RCDs explained in plain English

SIMPLY PUT, the RCD is the most important safety device in your Consumer Unit. It prevents serious electrocution and can save lives. It can also provide some protection against electrical fires. Don't ignore the importance of this little baby!

In Spain an RCD is called an Interruptor Diferencial (ID) and is easily identified as the device with a test button marked “T” or “Test”. Back in 1992 in the UK, the 16th edition of the IEE Electrical Regulations changed the name of the long standing Earth Leakage Circuit Breaker (ELCB) to the Residual Current Device (RCD) in an attempt to more suitably describe its function.

The RCD protects all the wiring and connected electrical appliances in a Spanish home. It safe guards against leaking electricity by automatically disconnecting the electricity supply in the event of a fault. The RCD must have a minimum rating of 30 mAmps (that's a very small leakage current), which is marked on the device. In the event of earth leakage rising above 30 mAmps anywhere in the installation, the RCD trips-out and will not allow you to switch it back on until the fault is cleared or isolated. This can be inconvenient and a cause of major irritation but may just have saved a life.

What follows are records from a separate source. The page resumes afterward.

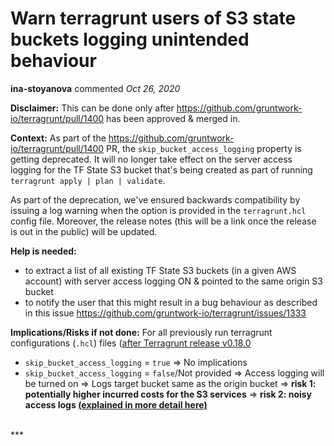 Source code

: # Warn terragrunt users of S3 state buckets logging unintended behaviour

**ina-stoyanova** commented *Oct 26, 2020*

**Disclaimer:**
This can be done only after https://github.com/gruntwork-io/terragrunt/pull/1400 has been approved & merged in.

**Context:** As part of the https://github.com/gruntwork-io/terragrunt/pull/1400 PR, the `skip_bucket_access_logging` property is getting deprecated. It will no longer take effect on the server access logging for the TF State S3 bucket that's being created as part of running `terragrunt apply | plan | validate`.

As part of the deprecation, we've ensured backwards compatibility by issuing a log warning when the option is provided in the `terragrunt.hcl` config file. Moreover, the release notes (this will be a link once the release is out in the public) will be updated.

**Help is needed:**
- to extract a list of all existing TF State S3 buckets (in a given AWS account) with server access logging ON & pointed to the same origin S3 bucket
- to notify the user that this might result in a bug behaviour as described in this issue https://github.com/gruntwork-io/terragrunt/issues/1333

**Implications/Risks if not done:**
For all previously run terragrunt configurations (`.hcl`) files ([after Terragrunt release v0.18.0](https://github.com/gruntwork-io/terragrunt/releases/tag/v0.18.0)
- `skip_bucket_access_logging` = `true` => No implications
- `skip_bucket_access_logging` = `false`/Not provided
        => Access logging will be turned on 
        => Logs target bucket same as the origin bucket
        => **risk 1: potentially higher incurred costs for the S3 services**
        => **risk 2: noisy access logs [(explained in more detail here)](https://github.com/gruntwork-io/terragrunt/issues/1333)**
<br />
***


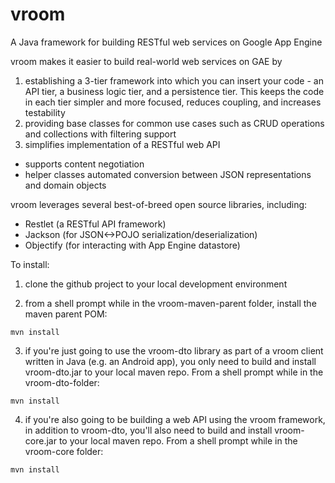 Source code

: vroom
=====

A Java framework for building RESTful web services on Google App Engine

vroom makes it easier to build real-world web services on GAE by 

1. establishing a 3-tier framework into which you can insert your code - an API tier, a business logic tier, and a persistence tier.  This keeps the code in each tier simpler and more focused, reduces coupling, and increases testability
2. providing base classes for common use cases such as CRUD operations and collections with filtering support
3. simplifies implementation of a RESTful web API
 - supports content negotiation
 - helper classes automated conversion between JSON representations and domain objects

vroom leverages several best-of-breed open source libraries, including:
 - Restlet (a RESTful API framework)
 - Jackson (for JSON<->POJO serialization/deserialization)
 - Objectify (for interacting with App Engine datastore)

To install:

1) clone the github project to your local development environment

2) from a shell prompt while in the vroom-maven-parent folder, install the maven parent POM:

`mvn install`

3) if you're just going to use the vroom-dto library as part of a vroom client written in Java (e.g. an Android app), you only need to build and install vroom-dto.jar to your local maven repo.  From a shell prompt while in the vroom-dto-folder:

`mvn install`

4) if you're also going to be building a web API using the vroom framework, in addition to vroom-dto, you'll also need to build and install vroom-core.jar to your local maven repo.  From a shell prompt while in the vroom-core folder:

`mvn install`
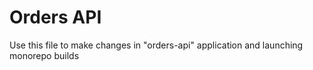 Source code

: # Orders API

Use this file to make changes in "orders-api" application and launching monorepo builds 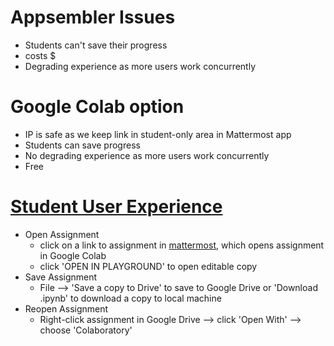 # Appsembler Issues
- Students can't save their progress
- costs $
- Degrading experience as more users work concurrently

# Google Colab option
- IP is safe as we keep link in student-only area in Mattermost app
- Students can save progress
- No degrading experience as more users work concurrently
- Free

# [Student User Experience](https://youtu.be/cdLjlTyF7Ok)
- Open Assignment
    - click on a link to assignment in [mattermost](https://nexted.riffedu.com/ai-bsa-mar-2019/channels/assignments), which opens assignment in Google Colab
    - click 'OPEN IN PLAYGROUND' to open editable copy
- Save Assignment
    - File --> 'Save a copy to Drive' to save to Google Drive or 'Download .ipynb' to download a copy to local machine
- Reopen Assignment
    - Right-click assignment in Google Drive --> click 'Open With' --> choose
      'Colaboratory'



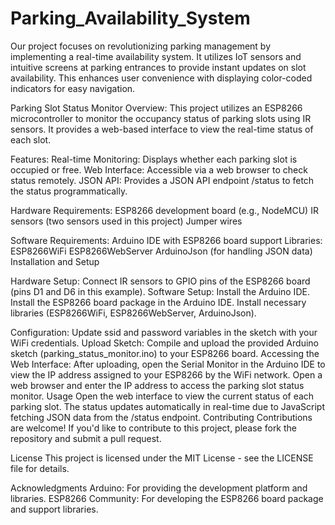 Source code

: # Parking_Availability_System
Our project focuses on revolutionizing parking management by implementing a real-time availability system. It utilizes IoT sensors and intuitive screens at parking entrances to provide instant updates on slot availability. This enhances user convenience with displaying color-coded indicators for easy navigation.


Parking Slot Status Monitor
Overview:
This project utilizes an ESP8266 microcontroller to monitor the occupancy status of parking slots using IR sensors. It provides a web-based interface to view the real-time status of each slot.

Features:
Real-time Monitoring: Displays whether each parking slot is occupied or free.
Web Interface: Accessible via a web browser to check status remotely.
JSON API: Provides a JSON API endpoint /status to fetch the status programmatically.

Hardware Requirements:
ESP8266 development board (e.g., NodeMCU)
IR sensors (two sensors used in this project)
Jumper wires

Software Requirements:
Arduino IDE with ESP8266 board support
Libraries:
ESP8266WiFi
ESP8266WebServer
ArduinoJson (for handling JSON data)
Installation and Setup

Hardware Setup:
Connect IR sensors to GPIO pins of the ESP8266 board (pins D1 and D6 in this example).
Software Setup:
Install the Arduino IDE.
Install the ESP8266 board package in the Arduino IDE.
Install necessary libraries (ESP8266WiFi, ESP8266WebServer, ArduinoJson).

Configuration:
Update ssid and password variables in the sketch with your WiFi credentials.
Upload Sketch:
Compile and upload the provided Arduino sketch (parking_status_monitor.ino) to your ESP8266 board.
Accessing the Web Interface:
After uploading, open the Serial Monitor in the Arduino IDE to view the IP address assigned to your ESP8266 by the WiFi network.
Open a web browser and enter the IP address to access the parking slot status monitor.
Usage
Open the web interface to view the current status of each parking slot.
The status updates automatically in real-time due to JavaScript fetching JSON data from the /status endpoint.
Contributing
Contributions are welcome! If you'd like to contribute to this project, please fork the repository and submit a pull request.

License
This project is licensed under the MIT License - see the LICENSE file for details.

Acknowledgments
Arduino: For providing the development platform and libraries.
ESP8266 Community: For developing the ESP8266 board package and support libraries.

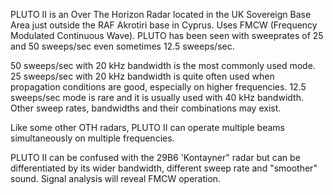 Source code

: PLUTO II is an Over The Horizon Radar located in the UK Sovereign Base Area just outside the RAF Akrotiri base in Cyprus. Uses FMCW (Frequency Modulated Continuous Wave). PLUTO has been seen with sweeprates of 25 and 50 sweeps/sec even sometimes 12.5 sweeps/sec.

50 sweeps/sec with 20 kHz bandwidth is the most commonly used mode. 25 sweeps/sec with 20 kHz bandwidth is quite often used when propagation conditions are good, especially on higher frequencies. 12.5 sweeps/sec mode is rare and it is usually used with 40 kHz bandwidth. Other sweep rates, bandwidths and their combinations may exist.

Like some other OTH radars, PLUTO II can operate multiple beams simultaneously on multiple frequencies.

PLUTO II can be confused with the 29B6 'Kontayner" radar but can be differentiated by its wider bandwidth, different sweep rate and "smoother" sound. Signal analysis will reveal FMCW operation. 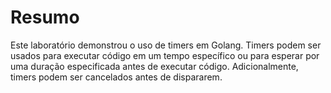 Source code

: # Resumo

Este laboratório demonstrou o uso de timers em Golang. Timers podem ser usados para executar código em um tempo específico ou para esperar por uma duração especificada antes de executar código. Adicionalmente, timers podem ser cancelados antes de dispararem.
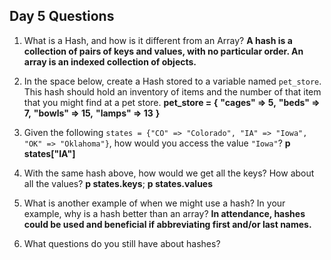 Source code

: ## Day 5 Questions

1. What is a Hash, and how is it different from an Array? **A hash is a collection of pairs of keys and values, with no particular order. An array is an indexed collection of objects.**

1. In the space below, create a Hash stored to a variable named `pet_store`.  This hash should hold an inventory of items and the number of that item that you might find at a pet store.
**pet_store = {**
  **"cages" => 5,**
  **"beds" => 7,**
  **"bowls" => 15,**
  **"lamps" => 13**
  **}**

1. Given the following `states = {"CO" => "Colorado", "IA" => "Iowa", "OK" => "Oklahoma"}`, how would you access the value `"Iowa"`? **p states["IA"]**

1. With the same hash above, how would we get all the keys?  How about all the values?
**p states.keys**; **p states.values**

1. What is another example of when we might use a hash?  In your example, why is a hash better than an array? **In attendance, hashes could be used and beneficial if abbreviating first and/or last names.**

1. What questions do you still have about hashes?
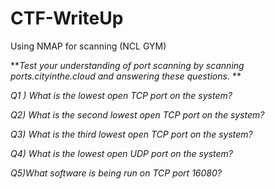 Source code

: # CTF-WriteUp
Using NMAP for scanning (NCL GYM)

***Test your understanding of port scanning by scanning ports.cityinthe.cloud and answering these questions.*
**

*Q1 ) What is the lowest open TCP port on the system?*

*Q2) What is the second lowest open TCP port on the system?*

*Q3) What is the third lowest open TCP port on the system?*

*Q4) What is the lowest open UDP port on the system?*

*Q5)What software is being run on TCP port 16080?*
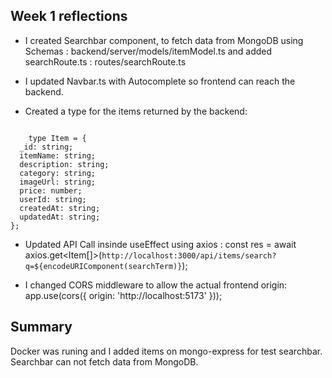 ## Week 1 reflections

- I created Searchbar component, to fetch data from MongoDB using Schemas : backend/server/models/itemModel.ts
  and added searchRoute.ts : routes/searchRoute.ts

- I updated Navbar.ts with Autocomplete
so frontend can reach the backend.

- Created a type for the items returned by the backend:
<code>
    type Item = {
  _id: string;
  itemName: string;
  description: string;
  category: string;
  imageUrl: string;
  price: number;
  userId: string;
  createdAt: string;
  updatedAt: string;
};
</code>

- Updated API Call insinde useEffect using axios :
  const res = await axios.get<Item[]>(`http://localhost:3000/api/items/search?q=${encodeURIComponent(searchTerm)}`);

- I changed CORS middleware to allow the actual frontend origin:
  app.use(cors({ origin: 'http://localhost:5173' }));

## Summary

Docker was runing and I added items on mongo-express for test searchbar.
Searchbar can not fetch data from MongoDB.

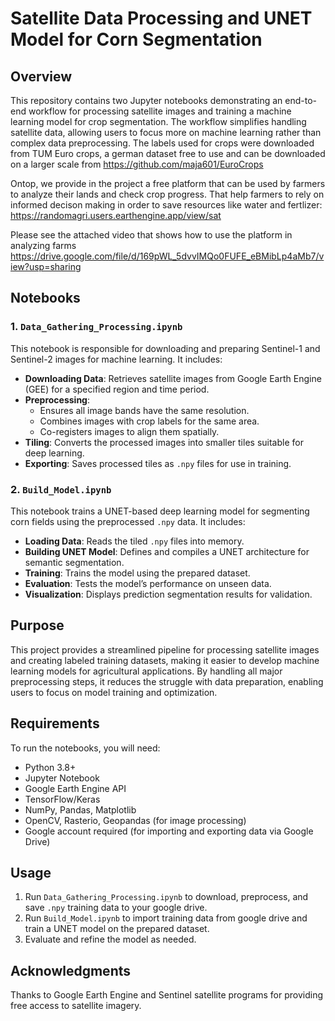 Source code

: # Satellite Data Processing and UNET Model for Corn Segmentation

## Overview
This repository contains two Jupyter notebooks demonstrating an end-to-end workflow for processing satellite images and training a machine learning model for crop segmentation. The workflow simplifies handling satellite data, allowing users to focus more on machine learning rather than complex data preprocessing.
The labels used for crops were downloaded from TUM Euro crops, a german dataset free to use and can be downloaded on a larger scale from https://github.com/maja601/EuroCrops

Ontop, we provide in the project a free platform that can be used by farmers to analyze their lands and check crop progress. That help farmers to rely on informed decison making in order to save resources like water and fertlizer: https://randomagri.users.earthengine.app/view/sat

Please see the attached video that shows how to use the platform in analyzing farms 
https://drive.google.com/file/d/169pWL_5dvvIMQo0FUFE_eBMibLp4aMb7/view?usp=sharing


## Notebooks

### 1. `Data_Gathering_Processing.ipynb`
This notebook is responsible for downloading and preparing Sentinel-1 and Sentinel-2 images for machine learning. It includes:

- **Downloading Data**: Retrieves satellite images from Google Earth Engine (GEE) for a specified region and time period.
- **Preprocessing**:
  - Ensures all image bands have the same resolution.
  - Combines images with crop labels for the same area.
  - Co-registers images to align them spatially.
- **Tiling**: Converts the processed images into smaller tiles suitable for deep learning.
- **Exporting**: Saves processed tiles as `.npy` files for use in training.

### 2. `Build_Model.ipynb`
This notebook trains a UNET-based deep learning model for segmenting corn fields using the preprocessed `.npy` data. It includes:

- **Loading Data**: Reads the tiled `.npy` files into memory.
- **Building UNET Model**: Defines and compiles a UNET architecture for semantic segmentation.
- **Training**: Trains the model using the prepared dataset.
- **Evaluation**: Tests the model’s performance on unseen data.
- **Visualization**: Displays prediction segmentation results for validation.

## Purpose
This project provides a streamlined pipeline for processing satellite images and creating labeled training datasets, making it easier to develop machine learning models for agricultural applications. By handling all major preprocessing steps, it reduces the struggle with data preparation, enabling users to focus on model training and optimization.

## Requirements
To run the notebooks, you will need:
- Python 3.8+
- Jupyter Notebook
- Google Earth Engine API
- TensorFlow/Keras
- NumPy, Pandas, Matplotlib
- OpenCV, Rasterio, Geopandas (for image processing)
- Google account required (for importing and exporting data via Google Drive)

## Usage
1. Run `Data_Gathering_Processing.ipynb` to download, preprocess, and save `.npy` training data to your google drive.
2. Run `Build_Model.ipynb` to import training data from google drive and train a UNET model on the prepared dataset.
3. Evaluate and refine the model as needed.


## Acknowledgments
Thanks to Google Earth Engine and Sentinel satellite programs for providing free access to satellite imagery.

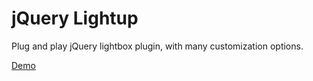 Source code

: # jQuery Lightup

Plug and play jQuery lightbox plugin, with many customization options.

[Demo](http://dev.ryan-hanson.com/lightup/)



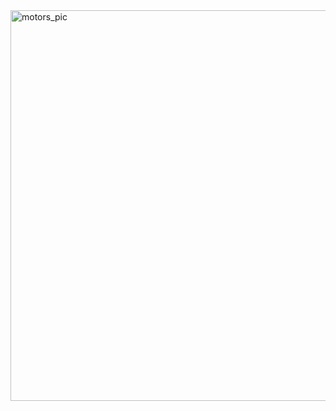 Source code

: <img width="625" alt="motors_pic" src="https://github.com/user-attachments/assets/70581a3f-396d-4542-8982-668dfd488596" />
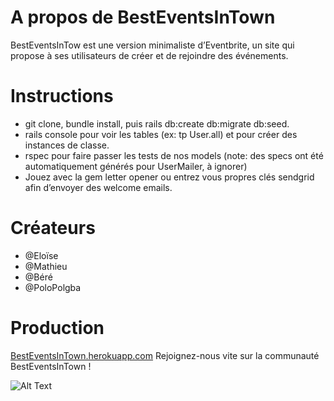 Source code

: # A propos de BestEventsInTown
BestEventsInTow est une version minimaliste d’Eventbrite, un site qui propose à ses utilisateurs de créer et de rejoindre des événements.

# Instructions
- git clone, bundle install, puis rails db:create db:migrate db:seed. 
- rails console pour voir les tables (ex: tp User.all) et pour créer des instances de classe.
- rspec pour faire passer les tests de nos models (note: des specs ont été automatiquement générés pour UserMailer, à ignorer)
- Jouez avec la gem letter opener ou entrez vous propres clés sendgrid afin d’envoyer des welcome emails.

# Créateurs
- @Eloïse
- @Mathieu
- @Béré
- @PoloPolgba

# Production
<a href="https://besteventsintown.herokuapp.com/">BestEventsInTown.herokuapp.com</a>
Rejoignez-nous vite sur la communauté BestEventsInTown !

![Alt Text](https://media.giphy.com/media/eZvF8Stnyci2s/giphy.gif)

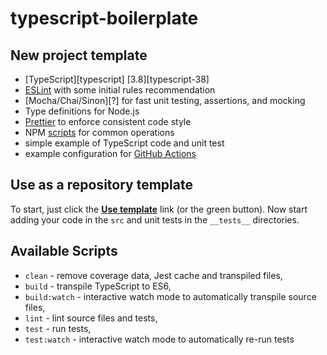 # typescript-boilerplate

## New project template

+ [TypeScript][typescript] [3.8][typescript-38]
+ [ESLint][eslint] with some initial rules recommendation
+ [Mocha/Chai/Sinon][?] for fast unit testing, assertions, and mocking
+ Type definitions for Node.js
+ [Prettier][prettier] to enforce consistent code style
+ NPM [scripts](#available-scripts) for common operations
+ simple example of TypeScript code and unit test
+ example configuration for [GitHub Actions][gh-actions]

## Use as a repository template

To start, just click the **[Use template][repo-template-action]** link (or the green button). Now start adding your code in the `src` and unit tests in the `__tests__` directories.

## Available Scripts

+ `clean` - remove coverage data, Jest cache and transpiled files,
+ `build` - transpile TypeScript to ES6,
+ `build:watch` - interactive watch mode to automatically transpile source files,
+ `lint` - lint source files and tests,
+ `test` - run tests,
+ `test:watch` - interactive watch mode to automatically re-run tests

[eslint]: https://github.com/eslint/eslint
[wiki-js-tests]: https://github.com/jsynowiec/node-typescript-boilerplate/wiki/Unit-tests-in-plain-JavaScript
[prettier]: https://prettier.io
[gh-actions]: https://github.com/features/actions
[travis]: https://travis-ci.org

[repo-template-action]: https://github.com/jsynowiec/node-typescript-boilerplate/generate
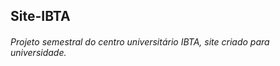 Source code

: ## Site-IBTA

###### Projeto semestral do centro universitário IBTA, site criado para universidade.
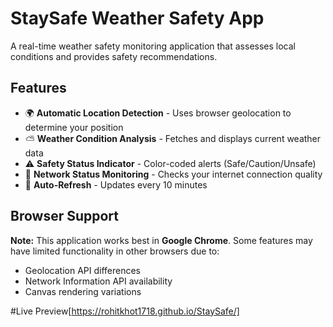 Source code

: # StaySafe Weather Safety App
A real-time weather safety monitoring application that assesses local conditions and provides safety recommendations.

## Features

- 🌍 **Automatic Location Detection** - Uses browser geolocation to determine your position
- ⛅ **Weather Condition Analysis** - Fetches and displays current weather data
- ⚠️ **Safety Status Indicator** - Color-coded alerts (Safe/Caution/Unsafe)
- 📶 **Network Status Monitoring** - Checks your internet connection quality
- 🔄 **Auto-Refresh** - Updates every 10 minutes

## Browser Support

**Note:** This application works best in **Google Chrome**. Some features may have limited functionality in other browsers due to:
- Geolocation API differences
- Network Information API availability
- Canvas rendering variations

#Live Preview[https://rohitkhot1718.github.io/StaySafe/] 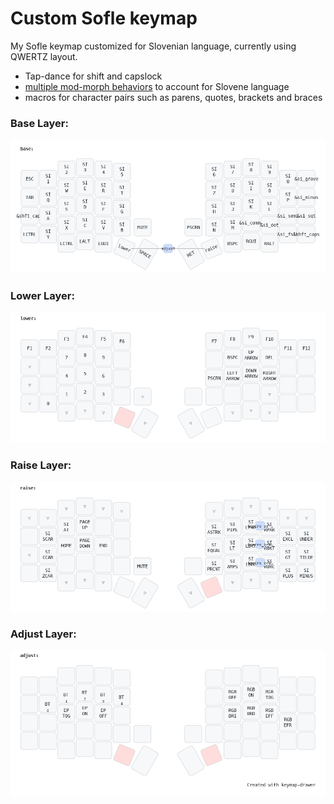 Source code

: # Custom Sofle keymap

My Sofle keymap customized for Slovenian language, currently using QWERTZ layout.

- Tap-dance for shift and capslock
- [multiple mod-morph behaviors](behaviors_mod_morph.dtsi) to account for Slovene language
- macros for character pairs such as parens, quotes, brackets and braces

### Base Layer:

![Base layer keymap](keymap_images/keymap_base.png)

### Lower Layer:

![Lower layer keymap](keymap_images/keymap_lower.png)

### Raise Layer:

![Raise layer keymap](keymap_images/keymap_raise.png)

### Adjust Layer:

![Adjust layer keymap](keymap_images/keymap_adjust.png)

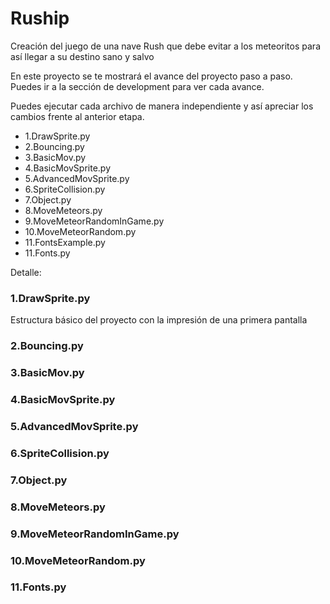 # Ruship
Creación del juego de una nave Rush que debe evitar a los meteoritos para así llegar a su destino sano y salvo

En este proyecto se te mostrará el avance del proyecto paso a paso. Puedes ir a la sección de development para ver cada avance.

Puedes ejecutar cada archivo de manera independiente y así apreciar los cambios frente al anterior etapa.

* 1.DrawSprite.py
* 2.Bouncing.py
* 3.BasicMov.py
* 4.BasicMovSprite.py
* 5.AdvancedMovSprite.py
* 6.SpriteCollision.py
* 7.Object.py
* 8.MoveMeteors.py
* 9.MoveMeteorRandomInGame.py
* 10.MoveMeteorRandom.py
* 11.FontsExample.py
* 11.Fonts.py


Detalle:
### 1.DrawSprite.py
Estructura básico del proyecto con la impresión de una primera pantalla
### 2.Bouncing.py

### 3.BasicMov.py
### 4.BasicMovSprite.py
### 5.AdvancedMovSprite.py
### 6.SpriteCollision.py
### 7.Object.py
### 8.MoveMeteors.py
### 9.MoveMeteorRandomInGame.py
### 10.MoveMeteorRandom.py
### 11.Fonts.py

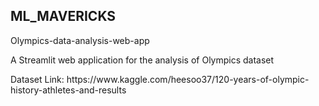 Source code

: ## ML_MAVERICKS <br/>
<p> Olympics-data-analysis-web-app </p> 
<p> A Streamlit web application for the analysis of Olympics dataset</p>
Dataset Link: https://www.kaggle.com/heesoo37/120-years-of-olympic-history-athletes-and-results
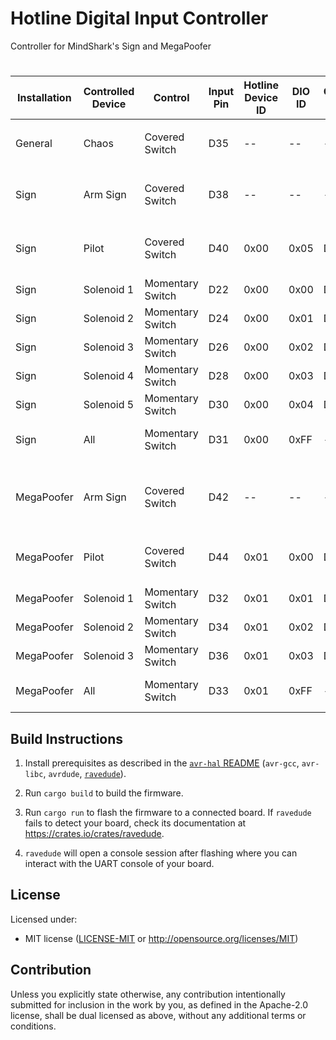 Hotline Digital Input Controller
========

Controller for MindShark's Sign and MegaPoofer
# 

| Installation | Controlled Device | Control          | Input Pin | Hotline Device ID | DIO ID | Output Pin | Relay Input/Output | Notes                                    |
|--------------|-------------------|------------------|-----------|-------------------|--------|------------|--------------------|------------------------------------------|
|              |                   |                  |           |                   |        |            |                    |                                          |
| General      | Chaos             | Covered Switch   | D35       | --                | --     | --         | --                 | Activate Chaos Input Mode                |
|              |                   |                  |           |                   |        |            |                    |                                          |
| Sign         | Arm Sign          | Covered Switch   | D38       | --                | --     | --         | --                 | Enable Sending of Commands to Sign       |
| Sign         | Pilot             | Covered Switch   | D40       | 0x00              | 0x05   | D22        | 1                  | Pilot solenoid and glowflys              |
| Sign         | Solenoid 1        | Momentary Switch | D22       | 0x00              | 0x00   | D24        | 2                  |                                          |
| Sign         | Solenoid 2        | Momentary Switch | D24       | 0x00              | 0x01   | D26        | 3                  |                                          |
| Sign         | Solenoid 3        | Momentary Switch | D26       | 0x00              | 0x02   | D28        | 4                  |                                          |
| Sign         | Solenoid 4        | Momentary Switch | D28       | 0x00              | 0x03   | D30        | 5                  |                                          |
| Sign         | Solenoid 5        | Momentary Switch | D30       | 0x00              | 0x04   | D32        | 6                  |                                          |
| Sign         | All               | Momentary Switch | D31       | 0x00              | 0xFF   | --         | --                 | Set all solenoid states                  |
|              |                   |                  |           |                   |        |            |                    |                                          |
| MegaPoofer   | Arm Sign          | Covered Switch   | D42       | --                | --     | --         | --                 | Enable Sending of Commands to MegaPoofer |
| MegaPoofer   | Pilot             | Covered Switch   | D44       | 0x01              | 0x00   | D22        | 1                  | Pilot solenoid and glowflys              |
| MegaPoofer   | Solenoid 1        | Momentary Switch | D32       | 0x01              | 0x01   | D24        | 2                  |                                          |
| MegaPoofer   | Solenoid 2        | Momentary Switch | D34       | 0x01              | 0x02   | D26        | 3                  |                                          |
| MegaPoofer   | Solenoid 3        | Momentary Switch | D36       | 0x01              | 0x03   | D28        | 4                  |                                          |
| MegaPoofer   | All               | Momentary Switch | D33       | 0x01              | 0xFF   | --         | --                 | Set all solenoid states                  |


## Build Instructions
1. Install prerequisites as described in the [`avr-hal` README] (`avr-gcc`, `avr-libc`, `avrdude`, [`ravedude`]).

2. Run `cargo build` to build the firmware.

3. Run `cargo run` to flash the firmware to a connected board.  If `ravedude`
   fails to detect your board, check its documentation at
   <https://crates.io/crates/ravedude>.

4. `ravedude` will open a console session after flashing where you can interact
   with the UART console of your board.

[`avr-hal` README]: https://github.com/Rahix/avr-hal#readme
[`ravedude`]: https://crates.io/crates/ravedude

## License
Licensed under:
 - MIT license
   ([LICENSE-MIT](LICENSE-MIT) or <http://opensource.org/licenses/MIT>)

## Contribution
Unless you explicitly state otherwise, any contribution intentionally submitted
for inclusion in the work by you, as defined in the Apache-2.0 license, shall
be dual licensed as above, without any additional terms or conditions.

A typical Spanish Consumer Unit with 4 sub-circuits, RCD & mains isolater

An RCD differs from a Circuit Breaker in that it is not a fuse. A Circuit Breaker or fuse protects against overloading and short circuit protection, whilst an RCD protects against earth leakage. To have one device that protects against all three faults is very expensive, so it’s more practical to have separate devices.

RCDs are very sensitive and they sit nice ´n quiet in your Consumer Unit (that's a Fusebox in old money) and constantly monitor your electricity supply. When it detects a leak of electricity, normally caused by damp or water ingress, running down an unintended path it disconnects the electricity supply very quickly, significantly reducing the risk of death or serious injury. It prevents conductive fixtures in the home, e.g. metal appliances, stainless steel draining boards, shower heads, copper pipework, etc. from becoming live.

Property owners should regularly test the RCD (or RCDs) every 3 months. If your RCD does not switch off the electricity supply when the test button is pressed, or if it does not reset, contact Sparks.

Every 10 years an electrician should be employed to check RCDs with specialist test equipment to ensure they trip out within 200 milli-seconds.